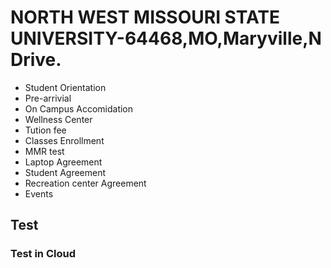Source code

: # NORTH WEST MISSOURI STATE UNIVERSITY-64468,MO,Maryville,N Drive.
- Student Orientation
- Pre-arrivial
- On Campus Accomidation
- Wellness Center
- Tution fee
- Classes Enrollment
- MMR test
- Laptop Agreement
- Student Agreement 
- Recreation center Agreement
- Events


## Test


### Test in Cloud
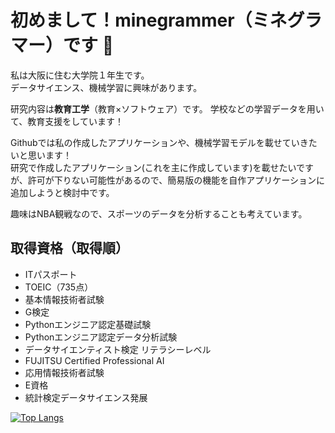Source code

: # 初めまして！minegrammer（ミネグラマー）です 👋

私は大阪に住む大学院１年生です。  
データサイエンス、機械学習に興味があります。

研究内容は**教育工学**（教育×ソフトウェア）です。
学校などの学習データを用いて、教育支援をしています！  

Githubでは私の作成したアプリケーションや、機械学習モデルを載せていきたいと思います！  
研究で作成したアプリケーション(これを主に作成しています)を載せたいですが、許可が下りない可能性があるので、簡易版の機能を自作アプリケーションに追加しようと検討中です。

趣味はNBA観戦なので、スポーツのデータを分析することも考えています。


## 取得資格（取得順）
- ITパスポート
- TOEIC（735点）
- 基本情報技術者試験
- G検定
- Pythonエンジニア認定基礎試験
- Pythonエンジニア認定データ分析試験
- データサイエンティスト検定 リテラシーレベル
- FUJITSU Certified Professional AI
- 応用情報技術者試験
- E資格
- 統計検定データサイエンス発展


[![Top Langs](https://github-readme-stats.vercel.app/api/top-langs/?username=minegrammer
)](https://github.com/anuraghazra/github-readme-stats)













<!--
**minegrammer/minegrammer** is a ✨ _special_ ✨ repository because its `README.md` (this file) appears on your GitHub profile.

Here are some ideas to get you started:

- 🔭 I’m currently working on ...
- 🌱 I’m currently learning ...
- 👯 I’m looking to collaborate on ...
- 🤔 I’m looking for help with ...
- 💬 Ask me about ...
- 📫 How to reach me: ...
- 😄 Pronouns: ...
- ⚡ Fun fact: ...
-->
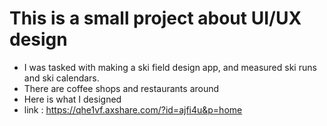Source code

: # This is a small project about UI/UX design

- I was tasked with making a ski field design app, and measured ski runs and ski calendars.
- There are coffee shops and restaurants around
- Here is what I designed
- link : https://qhe1vf.axshare.com/?id=ajfi4u&p=home

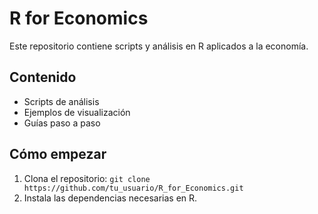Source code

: # R for Economics
Este repositorio contiene scripts y análisis en R aplicados a la economía.

## Contenido
- Scripts de análisis
- Ejemplos de visualización
- Guías paso a paso

## Cómo empezar
1. Clona el repositorio: `git clone https://github.com/tu_usuario/R_for_Economics.git`
2. Instala las dependencias necesarias en R.
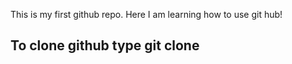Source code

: This is my first github repo.
Here I am learning how to use git hub!
## To clone github type git clone <your repository name>
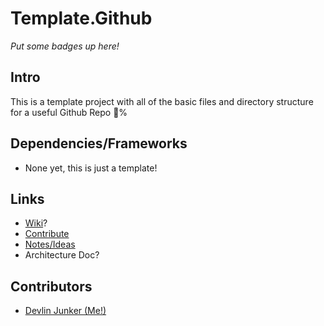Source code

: # Template.Github

_Put some badges up here!_

## Intro

This is a template project with all of the basic files and directory structure for a useful Github Repo :100:%

## Dependencies/Frameworks

- None yet, this is just a template!

## Links

- [Wiki](../../wiki)?
- [Contribute](CONTRIBUTING.md)
- [Notes/Ideas](NOTES.md)
- Architecture Doc?

## Contributors

- [Devlin Junker (Me!)](mailto:devlinjunker@gmail.com)
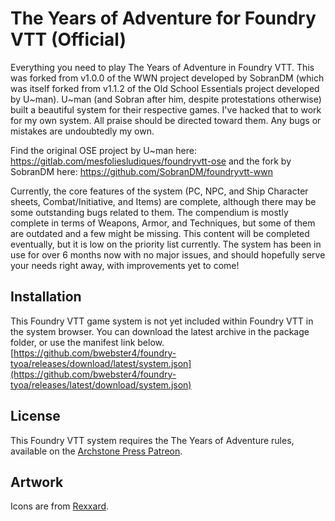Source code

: # The Years of Adventure for Foundry VTT (Official)
Everything you need to play The Years of Adventure in Foundry VTT. This was forked from v1.0.0 of the WWN project developed by SobranDM (which was itself forked from v1.1.2 of the Old School Essentials project developed by U~man). U~man (and Sobran after him, despite protestations otherwise) built a beautiful system for their respective games. I've hacked that to work for my own system. All praise should be directed toward them. Any bugs or mistakes are undoubtedly my own.

Find the original OSE project by U~man here: https://gitlab.com/mesfoliesludiques/foundryvtt-ose and the fork by SobranDM here: https://github.com/SobranDM/foundryvtt-wwn

Currently, the core features of the system (PC, NPC, and Ship Character sheets, Combat/Initiative, and Items) are complete, although there may be some outstanding bugs related to them. The compendium is mostly complete in terms of Weapons, Armor, and Techniques, but some of them are outdated and a few might be missing. This content will be completed eventually, but it is low on the priority list currently. The system has been in use for over 6 months now with no major issues, and should hopefully serve your needs right away, with improvements yet to come!

## Installation

This Foundry VTT game system is not yet included within Foundry VTT in the system browser. You can download the latest archive in the package folder, or use the manifest link below.
[https://github.com/bwebster4/foundry-tyoa/releases/download/latest/system.json](https://github.com/bwebster4/foundry-tyoa/releases/latest/download/system.json)

## License
This Foundry VTT system requires the The Years of Adventure rules, available on the [Archstone Press Patreon](https://www.patreon.com/ArchstonePress).

## Artwork
Icons are from [Rexxard](https://assetstore.unity.com/packages/2d/gui/icons/flat-skills-icons-82713).
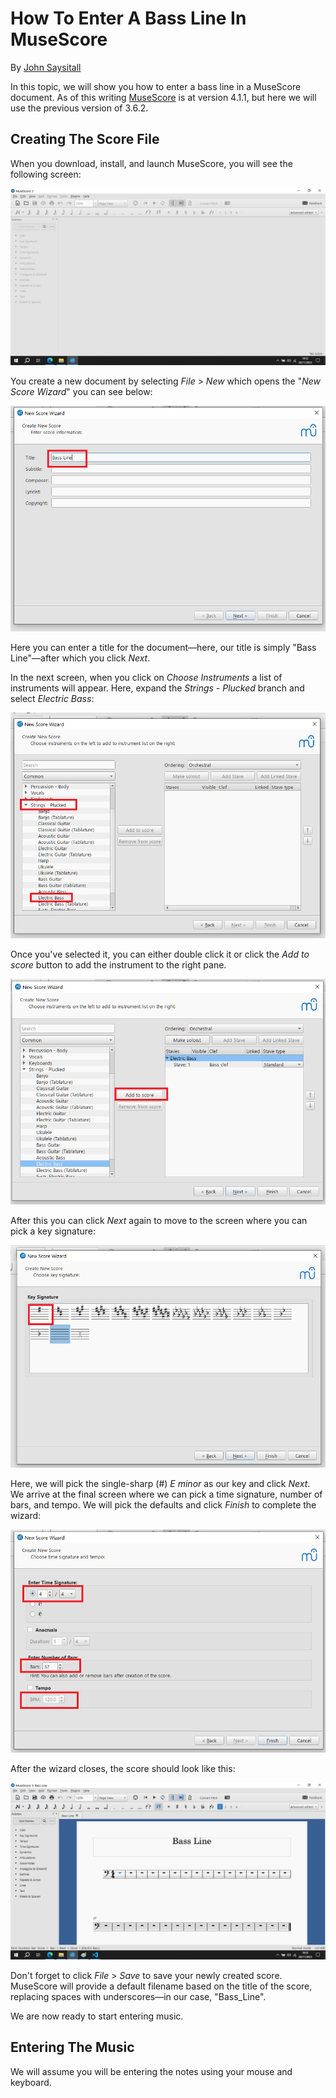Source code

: # How To Enter A Bass Line In MuseScore

By [John Saysitall](mailto:john.saysitall@great-documents.com)

In this topic, we will show you how to enter a bass line in a MuseScore document. As of this writing [MuseScore](https://musescore.org/) is at version 4.1.1, but here we will use the previous version of 3.6.2.

## Creating The Score File

When you download, install, and launch MuseScore, you will see the following screen:

![MuseScore Screen](musescore-screen.png)

You create a new document by selecting _File_ > _New_ which opens the "_New Score Wizard_" you can see below:

![New Score wizard](new-score-wizard.png)

Here you can enter a title for the document&mdash;here, our title is simply "Bass Line"&mdash;after which you click _Next_.

In the next screen, when you click on _Choose Instruments_ a list of instruments will appear. Here, expand the _Strings - Plucked_ branch and select _Electric Bass_:

![Select Electric Bass](select-electric-bass.png)

Once you've selected it, you can either double click it or click the _Add to score_ button to add the instrument to the right pane.

![Add bass to the score](add-bass-to-score.png)

After this you can click _Next_ again to move to the screen where you can pick a key signature:

![Choose key signature](choose-key-signature.png)

Here, we will pick the single-sharp (#) _E minor_ as our key and click _Next_. We arrive at the final screen where we can pick a time signature, number of bars, and tempo. We will pick the defaults and click _Finish_ to complete the wizard:

![Chose time signature and tempo](choose-time-signature-and-tempo.png)

After the wizard closes, the score should look like this:

![Created score](created-score.png)

Don't forget to click _File_ > _Save_ to save your newly created score. MuseScore will provide a default filename based on the title of the score, replacing spaces with underscores&mdash;in our case, "Bass_Line".

We are now ready to start entering music.

## Entering The Music

We will assume you will be entering the notes using your mouse and keyboard.
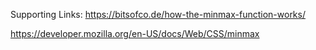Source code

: 

Supporting Links:
https://bitsofco.de/how-the-minmax-function-works/

https://developer.mozilla.org/en-US/docs/Web/CSS/minmax

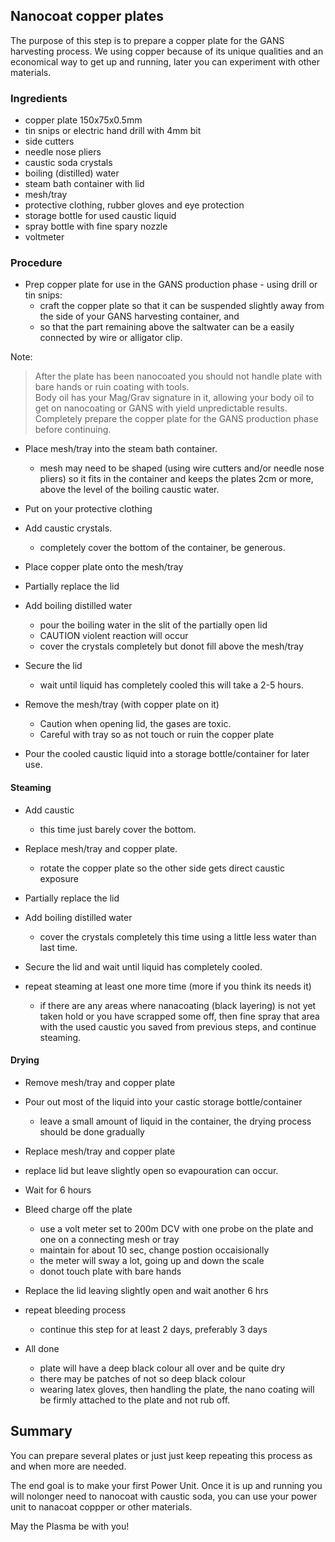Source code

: ## Nanocoat copper plates

The purpose of this step is to prepare a copper plate for the GANS harvesting process.  We using  copper because of its unique qualities and an economical way to get up and running, later you can experiment with other materials.

### Ingredients
  - copper plate 150x75x0.5mm
  - tin snips or electric hand drill with 4mm bit
  - side cutters
  - needle nose pliers
  - caustic soda crystals
  - boiling (distilled) water
  - steam bath container with lid
  - mesh/tray
  - protective clothing, rubber gloves and eye protection
  - storage bottle for used caustic liquid
  - spray bottle with fine spary nozzle
  - voltmeter


### Procedure

* Prep copper plate for use in the GANS production phase - using drill or tin snips:
  - craft the copper plate so that it can be suspended slightly away from the side of your GANS harvesting container, and
  - so that the part remaining above the saltwater can be a easily connected by wire or alligator clip. 

Note: 
> After the plate has been nanocoated you should not handle plate with bare hands or ruin coating with tools.  
> Body oil has your Mag/Grav signature in it, allowing your body oil to get on nanocoating or GANS with yield unpredictable results.  
> Completely prepare the copper plate for the GANS production phase before continuing.  

* Place mesh/tray into the steam bath container.
  - mesh may need to be shaped (using wire cutters and/or needle nose pliers) so it fits in the container and keeps the plates 2cm or more, above the level of the boiling caustic water.

* Put on your protective clothing

* Add caustic crystals.
  - completely cover the bottom of the container, be generous.

* Place copper plate onto the mesh/tray

* Partially replace the lid

* Add boiling distilled water
  - pour the boiling water in the slit of the partially open lid
  - CAUTION violent reaction will occur
  - cover the crystals completely but donot fill above the mesh/tray

* Secure the lid 
  - wait until liquid has completely cooled this will take a 2-5 hours.

* Remove the mesh/tray (with copper plate on it)
  - Caution when opening lid, the gases are toxic. 
  - Careful with tray so as not touch or ruin the copper plate

* Pour the cooled caustic liquid into a storage bottle/container for later use.


#### Steaming
* Add caustic
  - this time just barely cover the bottom.

* Replace mesh/tray and copper plate.
  - rotate the copper plate so the other side gets direct caustic exposure 

* Partially replace the lid

* Add boiling distilled water
  - cover the crystals completely this time using a little less water than last time.

* Secure the lid and wait until liquid has completely cooled. 

* repeat steaming at least one more time (more if you think its needs it)
  - if there are any areas where nanacoating (black layering) is not yet taken hold or you have scrapped some off, then fine spray that area with the used caustic you saved from previous steps, and continue steaming. 


#### Drying
* Remove mesh/tray and copper plate 

* Pour out most of the liquid into your castic storage bottle/container
  - leave a small amount of liquid in the container, the drying process should be done gradually

* Replace mesh/tray and copper plate

* replace lid but leave slightly open so evapouration can occur.

* Wait for 6 hours

* Bleed charge off the plate
  - use a volt meter set to 200m DCV with one probe on the plate and one on a connecting mesh or tray
  - maintain for about 10 sec, change postion occaisionally
  - the meter will sway a lot, going up and down the scale
  - donot touch plate with bare hands

* Replace the lid leaving slightly open and wait another 6 hrs

* repeat bleeding process
  - continue this step for at least 2 days, preferably 3 days

* All done
  - plate will have a deep black colour all over and be quite dry
  - there may be patches of not so deep black colour
  - wearing latex gloves, then handling the plate, the nano coating will be firmly attached to the plate and not rub off.


## Summary

You can prepare several plates or just just keep repeating this process as and when more are needed.

The end goal is to make your first Power Unit.  Once it is up and running you will nolonger need to nanocoat with caustic soda, you can use your power unit to nanacoat coppper or other materials.

May the Plasma be with you!

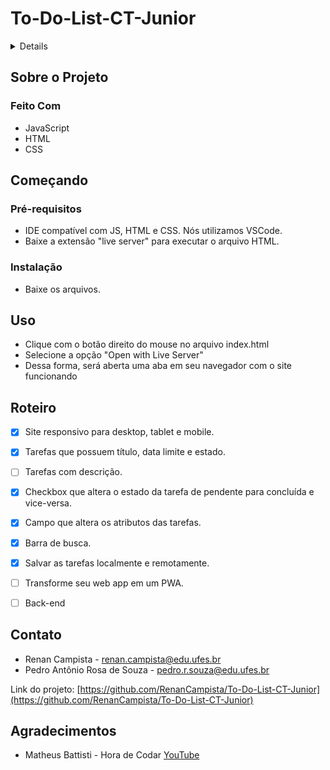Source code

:# To-Do-List-CT-Junior

<details>
  <Sumario>Índice</summary>
  <ol>
    <li>
      <a href="#sobre-o-projeto">Sobre o projeto</a>
      <ul>
        <li><a href="#feito-com">Feito Com</a></li>
      </ul>
    </li>
    <li>
      <a href="#começando">Começando</a>
      <ul>
        <li><a href="#pré-requisitos">Pré-requisitos</a></li>
        <li><a href="#instalação">Instalação</a></li>
      </ul>
    </li>
    <li><a href="#uso">Uso</a></li>
    <li><a href="#roteiro">Roteiro</a></li>
    <li><a href="#contato">Contato</a></li>
    <li><a href="#agradecimentos">Agradecimentos</a></li>
  </ol>
</details>

<!-- ABOUT THE PROJECT -->
## Sobre o Projeto

### Feito Com
* JavaScript
* HTML
* CSS


<!-- GETTING STARTED -->
## Começando

### Pré-requisitos
* IDE compatível com JS, HTML e CSS. Nós utilizamos VSCode.
* Baixe a extensão "live server" para executar o arquivo HTML.

### Instalação
* Baixe os arquivos.


<!-- USAGE EXAMPLES -->
## Uso
* Clique com o botão direito do mouse no arquivo index.html
* Selecione a opção "Open with Live Server"
* Dessa forma, será aberta uma aba em seu navegador com o site funcionando


<!-- ROADMAP -->
## Roteiro

- [x] Site responsivo para desktop, tablet e mobile.
- [x] Tarefas que possuem título, data limite e estado.
- [ ] Tarefas com descrição.
- [x] Checkbox que altera o estado da tarefa de pendente para concluída e vice-versa.
- [x] Campo que altera os atributos das tarefas.
- [x] Barra de busca.
- [x] Salvar as tarefas localmente e remotamente.  
- [ ] Transforme seu web app em um PWA.
- [ ] Back-end


<!-- CONTACT -->
## Contato

* Renan Campista - renan.campista@edu.ufes.br
* Pedro Antônio Rosa de Souza - pedro.r.souza@edu.ufes.br

Link do projeto: [https://github.com/RenanCampista/To-Do-List-CT-Junior](https://github.com/RenanCampista/To-Do-List-CT-Junior)


<!-- ACKNOWLEDGMENTS -->
## Agradecimentos

* Matheus Battisti - Hora de Codar [YouTube](https://www.youtube.com/c/MatheusBattisti)
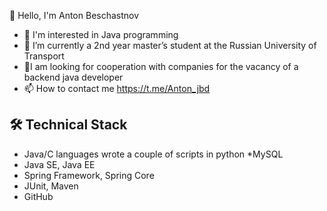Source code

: 👋 Hello, I'm Anton Beschastnov
- 👀 I'm interested in Java programming
- 🌱 I’m currently a 2nd year master’s student at the Russian University of Transport
- 💞️I am looking for cooperation with companies for the vacancy of a backend java developer
- 📫 How to contact me https://t.me/Anton_jbd
## 🛠 Technical Stack
* Java/C languages
wrote a couple of scripts in python
*MySQL
* Java SE, Java EE
* Spring Framework, Spring Core
* JUnit, Maven
* GitHub
<!---
Anton-Beschastnov/Anton-Beschastnov is a ✨ special ✨ repository because its `README.md` (this file) appears on your GitHub profile.
You can click the Preview link to take a look at your changes.
--->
=======
■ **Brief**
In the records above, find the line with "May the Plasma be with you!" and the line with "- 📫 How to contact me https://t.me/Anton_jbd". Write out exactly those lines and every one between, with no pictures and no other lines.

■ **Finished task**
May the Plasma be with you!

Source code

:# To-Do-List-CT-Junior

<details>
  <Sumario>Índice</summary>
  <ol>
    <li>
      <a href="#sobre-o-projeto">Sobre o projeto</a>
      <ul>
        <li><a href="#feito-com">Feito Com</a></li>
      </ul>
    </li>
    <li>
      <a href="#começando">Começando</a>
      <ul>
        <li><a href="#pré-requisitos">Pré-requisitos</a></li>
        <li><a href="#instalação">Instalação</a></li>
      </ul>
    </li>
    <li><a href="#uso">Uso</a></li>
    <li><a href="#roteiro">Roteiro</a></li>
    <li><a href="#contato">Contato</a></li>
    <li><a href="#agradecimentos">Agradecimentos</a></li>
  </ol>
</details>

<!-- ABOUT THE PROJECT -->
## Sobre o Projeto

### Feito Com
* JavaScript
* HTML
* CSS


<!-- GETTING STARTED -->
## Começando

### Pré-requisitos
* IDE compatível com JS, HTML e CSS. Nós utilizamos VSCode.
* Baixe a extensão "live server" para executar o arquivo HTML.

### Instalação
* Baixe os arquivos.


<!-- USAGE EXAMPLES -->
## Uso
* Clique com o botão direito do mouse no arquivo index.html
* Selecione a opção "Open with Live Server"
* Dessa forma, será aberta uma aba em seu navegador com o site funcionando


<!-- ROADMAP -->
## Roteiro

- [x] Site responsivo para desktop, tablet e mobile.
- [x] Tarefas que possuem título, data limite e estado.
- [ ] Tarefas com descrição.
- [x] Checkbox que altera o estado da tarefa de pendente para concluída e vice-versa.
- [x] Campo que altera os atributos das tarefas.
- [x] Barra de busca.
- [x] Salvar as tarefas localmente e remotamente.  
- [ ] Transforme seu web app em um PWA.
- [ ] Back-end


<!-- CONTACT -->
## Contato

* Renan Campista - renan.campista@edu.ufes.br
* Pedro Antônio Rosa de Souza - pedro.r.souza@edu.ufes.br

Link do projeto: [https://github.com/RenanCampista/To-Do-List-CT-Junior](https://github.com/RenanCampista/To-Do-List-CT-Junior)


<!-- ACKNOWLEDGMENTS -->
## Agradecimentos

* Matheus Battisti - Hora de Codar [YouTube](https://www.youtube.com/c/MatheusBattisti)
Source code

: 👋 Hello, I'm Anton Beschastnov
- 👀 I'm interested in Java programming
- 🌱 I’m currently a 2nd year master’s student at the Russian University of Transport
- 💞️I am looking for cooperation with companies for the vacancy of a backend java developer
- 📫 How to contact me https://t.me/Anton_jbd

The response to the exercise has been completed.